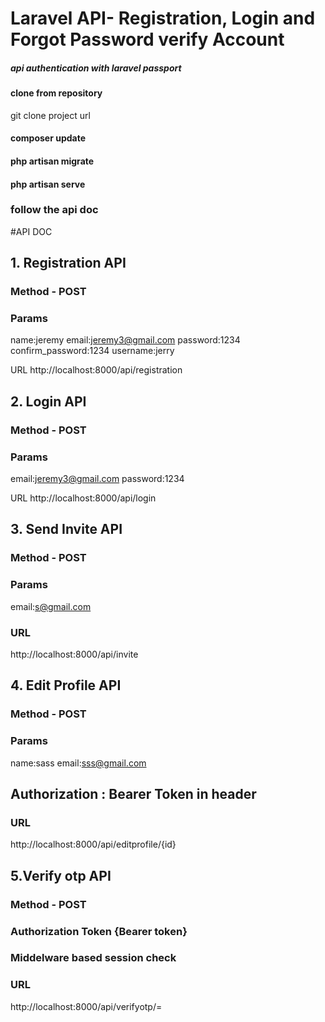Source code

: # Laravel API- Registration, Login and Forgot Password verify Account 
##### api authentication with laravel passport

#### clone from repository 
git clone project url 

#### composer update 
#### php artisan migrate 
#### php artisan serve


### follow the api doc 


#API DOC 

## 1. Registration API 

### Method - POST

### Params 
name:jeremy
email:jeremy3@gmail.com
password:1234
confirm_password:1234
username:jerry

URL 
http://localhost:8000/api/registration


## 2. Login API 

### Method - POST

### Params 
email:jeremy3@gmail.com
password:1234

URL 
http://localhost:8000/api/login


## 3. Send Invite API 

### Method - POST

### Params 
email:s@gmail.com
### URL 
http://localhost:8000/api/invite


## 4. Edit Profile API 

### Method - POST

### Params 
name:sass
email:sss@gmail.com

## Authorization : Bearer Token in header

### URL 
http://localhost:8000/api/editprofile/{id}


## 5.Verify otp API 

### Method - POST

### Authorization Token {Bearer token}
### Middelware based session check 
### URL 
http://localhost:8000/api/verifyotp/=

### WORK REQUIRED
Take from the listing every line in which the word "gmail" appears.

### RESPONSE FOR THIS EXERCISE
email:jeremy3@gmail.com
email:jeremy3@gmail.com
email:s@gmail.com
email:sss@gmail.com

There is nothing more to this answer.